Why care about AI Safety?

Will AI really cause a catastrophe? Hopefully not! AI has tremendous potential for making the world a better place, especially as the technology continues to develop. We’re already seeing some beneficial applications of AI to healthcare, accessibility, language translation, automotive safety, and art creation, to name just a few. However, advanced AI also poses some serious risks.

Already with the current state of technology, AI can be (and indeed is) used by malicious actors to cause harm: spreading fake news, helping oppressive regimes to surveil and control their citizens (think of real-time facial recognition or China's social credit system). AI systems may also inadvertently cause harm due to being trained on vast amounts of data gathered from the web. Although this method enables the systems to learn about a wide range of topics, it also exposes them and causes them to learn from harmful content, such as hate speech, misinformation, and biases against various groups.

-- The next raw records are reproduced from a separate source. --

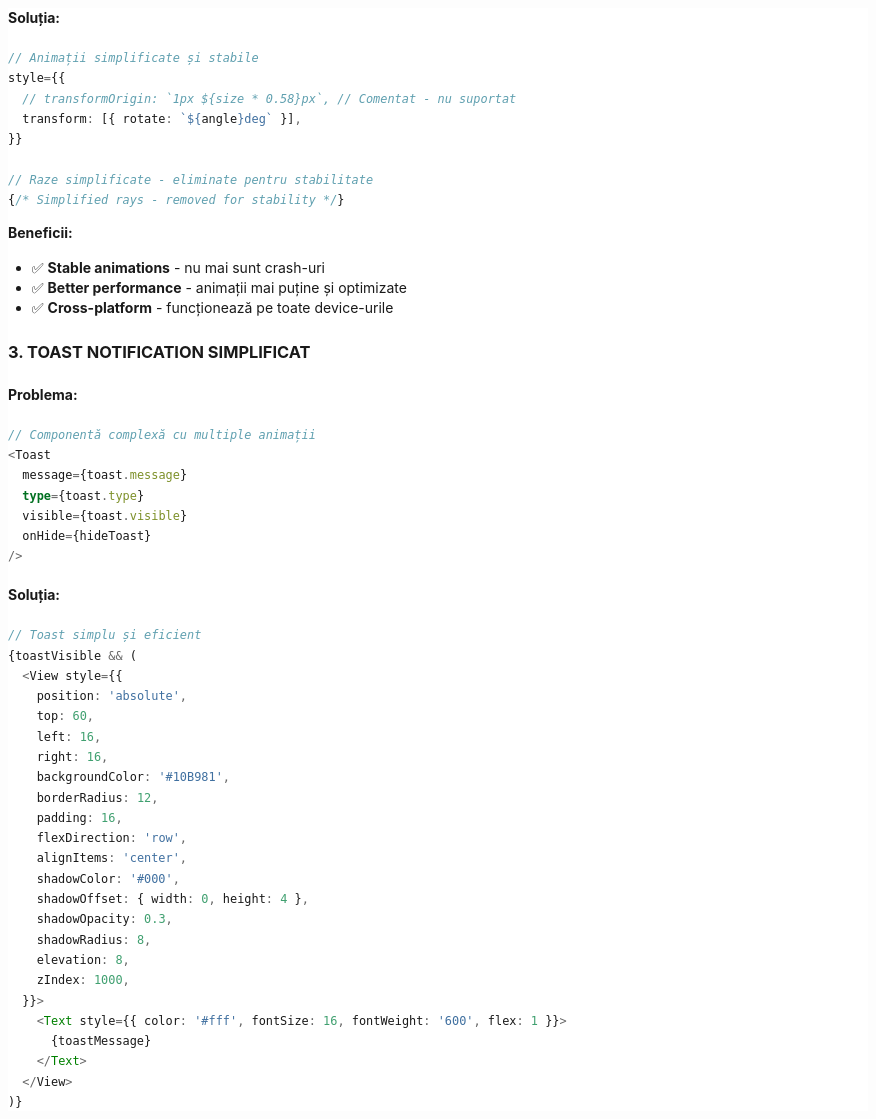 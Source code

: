 #### **Soluția:**

```typescript
// Animații simplificate și stabile
style={{
  // transformOrigin: `1px ${size * 0.58}px`, // Comentat - nu suportat
  transform: [{ rotate: `${angle}deg` }],
}}

// Raze simplificate - eliminate pentru stabilitate
{/* Simplified rays - removed for stability */}
```

**Beneficii:**

- ✅ **Stable animations** - nu mai sunt crash-uri
- ✅ **Better performance** - animații mai puține și optimizate
- ✅ **Cross-platform** - funcționează pe toate device-urile

### **3. TOAST NOTIFICATION SIMPLIFICAT**

#### **Problema:**

```typescript
// Componentă complexă cu multiple animații
<Toast
  message={toast.message}
  type={toast.type}
  visible={toast.visible}
  onHide={hideToast}
/>
```

#### **Soluția:**

```typescript
// Toast simplu și eficient
{toastVisible && (
  <View style={{
    position: 'absolute',
    top: 60,
    left: 16,
    right: 16,
    backgroundColor: '#10B981',
    borderRadius: 12,
    padding: 16,
    flexDirection: 'row',
    alignItems: 'center',
    shadowColor: '#000',
    shadowOffset: { width: 0, height: 4 },
    shadowOpacity: 0.3,
    shadowRadius: 8,
    elevation: 8,
    zIndex: 1000,
  }}>
    <Text style={{ color: '#fff', fontSize: 16, fontWeight: '600', flex: 1 }}>
      {toastMessage}
    </Text>
  </View>
)}
```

Given the fast pace of development in terms of technical innovations and applications in different domains of society, it is easy to imagine more harmful consequences (intended or unintended) in the near-term: just think of terrorists using AI to invent biochemical weapons, governments deploying autonomous weapons that harm civilians, or scammers faking your loved one's voice in an attempt to get money from you. Furthermore, the spread of AI systems has the potential to contribute to nuclear instability by sabotaging early warning mechanisms, or lay the groundwork for power transitions which aggravate geopolitical tensions and increase the chance of war. On a socio-economic level, AI's rapid growth can exacerbate inequality and cause labor displacement, leaving many without the means to sustain themselves. With regards to our epistemic security, use of AI to disseminate misinformation and drive mass manipulation campaigns may cripple people’s ability to separate truth from falsehood. To make things worse, the intense competition in AI development raises valid concerns about a high-stakes race wherein AI labs might be tempted to prioritize speed over safety, possibly leaving society exposed to inadequately vetted technologies with unpredictable consequences.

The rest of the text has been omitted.